The cemetery is meant to be maintained by the City Council but well, we all know they are not really doing much of anything these days. So my mom and I make sure we go and clean up my dad and grandmother’s graves and leave them looking well maintained (sounds a bit creepy I know but I’m sure you know what I mean!)

Now, what I find a bit disturbing is the state of some of the graves at this cemetery. They are literally falling apart. Some have imploded leaving gaping holes. With some you can’t even tell if there is anything there because of the weeds and grass that has over-grown and thus hidden the grave. I always wonder to myself where these people’s families are? Does it take that much effort for them to just regularly check up on their loved ones final resting places? Did they really love these people? Like I said before, I believe that when a person dies, they are dead and gone, so it’s not like you are hurting their feelings or anything by neglecting their grave. But still, come on people. Why not just respect their memory? I understand people live different lives and have different schedules. I understand that some may not even be in the country. Be that as it may, I still feel a lot of those abandoned looking graves are that way due to pure neglect. There are lots of grave diggers roaming around that cemetery who are willing to maintain the graves for as little as $10 or $20. Surely it’s worth it? It doesn’t even have to be a monthly maintenance, even quarterly will still be adequate to make sure the site looks respectable.
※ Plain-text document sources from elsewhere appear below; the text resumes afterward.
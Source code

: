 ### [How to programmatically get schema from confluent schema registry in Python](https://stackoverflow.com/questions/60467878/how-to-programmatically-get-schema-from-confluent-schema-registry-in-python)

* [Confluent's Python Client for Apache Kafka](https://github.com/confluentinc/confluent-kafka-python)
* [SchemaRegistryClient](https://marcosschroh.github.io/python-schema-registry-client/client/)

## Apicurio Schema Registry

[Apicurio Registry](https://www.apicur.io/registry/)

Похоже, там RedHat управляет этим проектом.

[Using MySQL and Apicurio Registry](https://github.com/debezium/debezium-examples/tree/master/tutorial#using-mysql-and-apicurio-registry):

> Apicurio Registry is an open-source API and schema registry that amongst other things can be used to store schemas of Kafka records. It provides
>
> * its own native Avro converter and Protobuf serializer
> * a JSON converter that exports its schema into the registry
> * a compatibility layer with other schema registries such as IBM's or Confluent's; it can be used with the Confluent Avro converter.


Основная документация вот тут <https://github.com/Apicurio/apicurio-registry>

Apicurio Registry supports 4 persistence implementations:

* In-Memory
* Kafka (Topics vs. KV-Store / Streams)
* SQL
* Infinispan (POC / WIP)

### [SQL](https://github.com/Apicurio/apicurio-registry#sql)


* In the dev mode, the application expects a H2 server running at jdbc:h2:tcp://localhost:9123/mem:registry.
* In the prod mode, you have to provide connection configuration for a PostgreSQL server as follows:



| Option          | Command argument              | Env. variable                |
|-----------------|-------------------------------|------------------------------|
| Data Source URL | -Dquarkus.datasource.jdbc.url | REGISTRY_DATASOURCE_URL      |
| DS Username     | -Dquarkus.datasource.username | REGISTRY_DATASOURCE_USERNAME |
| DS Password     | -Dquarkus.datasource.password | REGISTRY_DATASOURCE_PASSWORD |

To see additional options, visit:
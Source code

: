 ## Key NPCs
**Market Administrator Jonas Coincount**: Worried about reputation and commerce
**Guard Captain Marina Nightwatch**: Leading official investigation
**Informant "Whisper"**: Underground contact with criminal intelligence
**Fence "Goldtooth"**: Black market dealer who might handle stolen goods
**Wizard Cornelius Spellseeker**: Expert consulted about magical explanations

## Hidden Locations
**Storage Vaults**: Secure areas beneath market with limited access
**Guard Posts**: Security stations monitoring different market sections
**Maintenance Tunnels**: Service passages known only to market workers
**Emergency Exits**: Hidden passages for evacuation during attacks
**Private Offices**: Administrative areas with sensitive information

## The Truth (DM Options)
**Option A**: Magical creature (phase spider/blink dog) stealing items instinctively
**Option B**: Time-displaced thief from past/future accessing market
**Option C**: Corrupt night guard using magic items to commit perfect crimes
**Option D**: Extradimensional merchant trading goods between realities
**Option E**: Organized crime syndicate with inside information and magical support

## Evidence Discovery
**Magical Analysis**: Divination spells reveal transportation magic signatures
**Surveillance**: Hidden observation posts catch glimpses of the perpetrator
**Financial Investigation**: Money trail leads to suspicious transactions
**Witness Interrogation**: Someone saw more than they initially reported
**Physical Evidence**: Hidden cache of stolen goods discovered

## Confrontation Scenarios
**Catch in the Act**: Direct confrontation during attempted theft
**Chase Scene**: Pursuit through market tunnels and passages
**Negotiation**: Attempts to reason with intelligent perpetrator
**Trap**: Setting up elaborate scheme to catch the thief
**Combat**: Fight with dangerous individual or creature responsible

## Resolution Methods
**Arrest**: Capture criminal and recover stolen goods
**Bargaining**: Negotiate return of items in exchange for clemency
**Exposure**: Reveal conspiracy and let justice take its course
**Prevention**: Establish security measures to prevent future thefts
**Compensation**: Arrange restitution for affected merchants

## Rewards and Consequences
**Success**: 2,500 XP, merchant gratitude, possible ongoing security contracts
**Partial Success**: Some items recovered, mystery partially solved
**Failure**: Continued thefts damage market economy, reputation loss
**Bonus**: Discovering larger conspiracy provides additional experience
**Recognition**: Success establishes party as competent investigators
A pic I took at Warren Hills Cemetary this past Sunday. Believe it or not. There are graves in the places where there is overgrown grass and weeds.
A picture I took at Warren Hills Cemetery a while ago. Believe it or not. There are graves in the places where there is overgrown grass and weeds.

Maybe I’m the only one touched by this but I just don’t understand it. Just because someone is deceased and a pile of bones doesn’t mean they cease to be your father/mother/grandmother/wife/husband/sister/brother/child or whatever.

What are your thoughts on this?

6 Comments

  1. Hatiko! I won’t spent money on dead people… the living need it more.

    • Oh well. I guess sevanhu vakasiyana syiana tinoona zvakasiyana siyana. If you’re ok with it that’s all that matters I guess.

      Thanks for stopping by! 🙂

        • Certainly. Vakafa havana chavanoziva. If you check my post I think I alluded to that more than once. I am talking about taking care of pavakavigwa. Shuwa kutongosiya pachiita kunge sango like there’s nothing there? Personally I don’t see anything wrong with just making sure finally resting place of your loved one is kept neat. It obviously makes no difference to the dead person because they are dead.

  2. I think it’s actually more worrying that in a world full of poverty, neglect and all sorts of injustices affecting the living we still hold so much value over the departed. We invest way too much money on funerals, graveyards, tombstones, etc. I would rather be cremated. If people care for me, they will honour my memory regardless of whether they can see my grave or not

  3. Quite a bit of negativity going on in these responses. Just because there are starving people out there I’m sure doesn’t stop people spending money on unecessary luxuries where they could have used that money to feed the poor and sick and living. Yet it suddenly seems to be quite an expense to just take time out to go clear your supposed loved one’s grave? Hmmmm interesting.
    I do. Every time I go to Murewa to visit my grandparents, I take a hoe and go sort my mother’s grave out. I make a point to go with my mutsvairo and everything. Nothing wrong with that, she’s dead, not thrown away and forgotten. It doesn’t even cost me an arm and a leg like some of those bags and shoes and booze nights out with the boys y’all think is important. Those graves would serve to remind you they are not. Food for thought. Peace!